Polymorphisms in the CTLA4 promoter sequence are associated with canine hypoadrenocorticism

BACKGROUND: Canine hypoadrenocorticism is an immune-mediated endocrinopathy that shares both clinical and pathophysiological similarities with Addison’s disease in humans. Several dog breeds are overrepresented in the disease population, suggesting that a genetic component is involved, although this is likely to be polygenic. Previous research has implicated CTLA4 as a potential susceptibility gene. CTLA4 is an important regulator of T cell function and polymorphisms/mutations in CTLA4 have been associated with a number of autoimmune phenotypes in both humans and rodent models of autoimmunity. The aim of the current study was to undertake a case:control association study of CTLA4 promotor polymorphisms in three dog breeds, cocker spaniels, springer spaniels and West Highland white terriers (WHWT).
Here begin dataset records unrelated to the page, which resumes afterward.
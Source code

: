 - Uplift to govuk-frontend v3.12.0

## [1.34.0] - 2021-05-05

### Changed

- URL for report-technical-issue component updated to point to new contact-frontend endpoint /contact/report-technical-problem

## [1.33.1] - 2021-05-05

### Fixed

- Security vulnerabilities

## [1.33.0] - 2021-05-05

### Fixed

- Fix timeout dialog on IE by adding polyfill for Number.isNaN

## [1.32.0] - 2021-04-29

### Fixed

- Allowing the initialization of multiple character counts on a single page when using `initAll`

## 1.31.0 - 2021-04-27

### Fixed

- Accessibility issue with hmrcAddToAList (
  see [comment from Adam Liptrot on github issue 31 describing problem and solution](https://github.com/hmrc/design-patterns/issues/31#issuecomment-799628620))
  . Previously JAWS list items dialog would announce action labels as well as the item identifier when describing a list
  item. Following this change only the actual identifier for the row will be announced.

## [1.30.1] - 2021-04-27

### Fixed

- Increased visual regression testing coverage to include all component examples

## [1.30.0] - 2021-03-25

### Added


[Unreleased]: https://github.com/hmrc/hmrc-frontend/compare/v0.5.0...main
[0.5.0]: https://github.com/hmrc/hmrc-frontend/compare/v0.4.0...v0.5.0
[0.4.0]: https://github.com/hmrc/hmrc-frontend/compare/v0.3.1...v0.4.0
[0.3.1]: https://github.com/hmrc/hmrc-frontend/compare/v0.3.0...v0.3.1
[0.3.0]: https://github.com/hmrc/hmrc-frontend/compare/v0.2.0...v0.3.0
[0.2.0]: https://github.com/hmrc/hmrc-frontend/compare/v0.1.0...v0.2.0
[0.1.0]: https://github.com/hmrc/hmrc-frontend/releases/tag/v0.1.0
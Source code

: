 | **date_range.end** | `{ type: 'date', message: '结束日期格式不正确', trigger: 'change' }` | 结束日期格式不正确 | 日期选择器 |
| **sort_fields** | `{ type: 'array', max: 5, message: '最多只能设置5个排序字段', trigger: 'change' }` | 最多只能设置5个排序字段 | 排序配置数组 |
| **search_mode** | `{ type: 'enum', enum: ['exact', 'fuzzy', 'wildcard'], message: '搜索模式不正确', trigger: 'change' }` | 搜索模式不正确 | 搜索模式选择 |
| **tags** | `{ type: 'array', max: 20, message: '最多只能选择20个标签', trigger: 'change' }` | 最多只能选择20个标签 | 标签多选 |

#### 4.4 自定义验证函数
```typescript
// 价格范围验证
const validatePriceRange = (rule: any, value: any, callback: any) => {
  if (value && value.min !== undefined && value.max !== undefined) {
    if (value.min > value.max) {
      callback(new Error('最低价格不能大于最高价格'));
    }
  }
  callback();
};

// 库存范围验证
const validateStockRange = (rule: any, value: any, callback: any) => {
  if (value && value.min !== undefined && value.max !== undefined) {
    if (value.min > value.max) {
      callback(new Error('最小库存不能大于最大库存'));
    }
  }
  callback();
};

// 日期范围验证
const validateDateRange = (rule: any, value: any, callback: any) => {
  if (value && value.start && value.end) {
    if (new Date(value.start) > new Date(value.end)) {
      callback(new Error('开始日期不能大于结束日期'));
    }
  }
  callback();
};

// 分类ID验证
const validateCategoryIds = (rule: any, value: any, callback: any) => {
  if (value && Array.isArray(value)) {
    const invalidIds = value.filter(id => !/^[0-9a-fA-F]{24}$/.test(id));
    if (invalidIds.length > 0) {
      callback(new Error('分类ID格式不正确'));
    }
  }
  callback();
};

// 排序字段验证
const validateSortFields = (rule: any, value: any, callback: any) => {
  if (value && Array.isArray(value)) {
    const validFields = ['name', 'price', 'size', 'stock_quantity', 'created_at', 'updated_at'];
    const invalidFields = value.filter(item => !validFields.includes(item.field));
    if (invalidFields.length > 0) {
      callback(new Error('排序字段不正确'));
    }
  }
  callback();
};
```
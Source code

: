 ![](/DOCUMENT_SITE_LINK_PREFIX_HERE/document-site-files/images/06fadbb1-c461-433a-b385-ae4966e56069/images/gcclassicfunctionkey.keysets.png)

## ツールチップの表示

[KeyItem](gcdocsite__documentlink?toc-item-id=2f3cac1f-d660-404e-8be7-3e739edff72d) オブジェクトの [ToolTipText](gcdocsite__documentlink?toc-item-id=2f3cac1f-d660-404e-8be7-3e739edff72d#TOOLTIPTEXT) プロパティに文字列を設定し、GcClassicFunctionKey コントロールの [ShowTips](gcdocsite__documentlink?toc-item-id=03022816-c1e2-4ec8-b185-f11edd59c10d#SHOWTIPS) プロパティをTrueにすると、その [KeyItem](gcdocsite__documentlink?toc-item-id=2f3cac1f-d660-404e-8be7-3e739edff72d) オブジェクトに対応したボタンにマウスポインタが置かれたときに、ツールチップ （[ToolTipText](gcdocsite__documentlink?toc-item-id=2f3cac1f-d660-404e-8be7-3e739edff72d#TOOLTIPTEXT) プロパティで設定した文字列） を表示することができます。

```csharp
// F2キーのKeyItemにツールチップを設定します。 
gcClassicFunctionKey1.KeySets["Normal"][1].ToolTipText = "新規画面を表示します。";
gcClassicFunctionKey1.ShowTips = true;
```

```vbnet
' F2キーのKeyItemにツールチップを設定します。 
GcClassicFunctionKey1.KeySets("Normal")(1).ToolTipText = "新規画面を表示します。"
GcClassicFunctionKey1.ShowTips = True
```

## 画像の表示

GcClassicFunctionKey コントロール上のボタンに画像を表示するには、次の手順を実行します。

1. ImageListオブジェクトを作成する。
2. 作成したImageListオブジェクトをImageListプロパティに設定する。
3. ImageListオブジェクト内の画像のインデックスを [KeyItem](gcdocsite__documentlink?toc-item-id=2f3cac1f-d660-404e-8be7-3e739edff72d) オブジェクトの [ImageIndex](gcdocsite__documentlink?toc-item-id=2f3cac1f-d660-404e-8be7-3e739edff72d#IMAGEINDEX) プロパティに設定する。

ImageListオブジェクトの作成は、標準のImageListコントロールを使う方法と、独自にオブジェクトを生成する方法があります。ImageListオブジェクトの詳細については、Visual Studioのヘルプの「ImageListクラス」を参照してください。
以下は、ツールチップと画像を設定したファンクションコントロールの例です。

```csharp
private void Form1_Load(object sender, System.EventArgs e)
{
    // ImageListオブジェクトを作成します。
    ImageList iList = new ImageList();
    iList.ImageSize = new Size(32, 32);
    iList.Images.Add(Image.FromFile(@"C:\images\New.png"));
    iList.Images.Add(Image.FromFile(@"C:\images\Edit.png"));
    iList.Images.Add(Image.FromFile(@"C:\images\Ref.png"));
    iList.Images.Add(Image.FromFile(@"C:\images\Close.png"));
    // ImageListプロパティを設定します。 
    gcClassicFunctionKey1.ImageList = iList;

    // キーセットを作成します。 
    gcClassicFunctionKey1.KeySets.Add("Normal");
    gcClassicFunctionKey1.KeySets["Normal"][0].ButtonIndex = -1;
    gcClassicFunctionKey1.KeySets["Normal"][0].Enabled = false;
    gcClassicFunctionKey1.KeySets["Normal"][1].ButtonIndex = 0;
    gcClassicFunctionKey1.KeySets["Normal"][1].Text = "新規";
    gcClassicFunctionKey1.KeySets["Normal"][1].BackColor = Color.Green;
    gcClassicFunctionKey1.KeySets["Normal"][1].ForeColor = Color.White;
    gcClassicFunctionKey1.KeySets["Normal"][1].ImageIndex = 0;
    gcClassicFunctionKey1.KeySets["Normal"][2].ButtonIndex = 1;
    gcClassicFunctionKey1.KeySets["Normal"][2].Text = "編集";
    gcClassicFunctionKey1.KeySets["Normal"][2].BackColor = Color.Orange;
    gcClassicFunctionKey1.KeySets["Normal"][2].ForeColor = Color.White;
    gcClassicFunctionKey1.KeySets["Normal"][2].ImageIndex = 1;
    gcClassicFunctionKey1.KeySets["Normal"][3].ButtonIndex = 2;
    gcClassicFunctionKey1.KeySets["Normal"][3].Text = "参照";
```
RESULTS: Polymorphisms in the CTLA4 promoter were determined by PCR and sequence-based typing. There were significant associations with three promoter haplotypes in cocker spaniels (p = 0.003). A series of SNPs were also associated with hypoadrenocorticism in cocker spaniels and springer spaniels, including polymorphisms in predicted NFAT and SP1 transcription factor binding sites. CONCLUSIONS: This study provides further evidence that CTLA4 promotor polymorphisms are associated with this complex genetic disease and supports an immune mediated aetiopathogenesis of canine hypoadrenocorticism.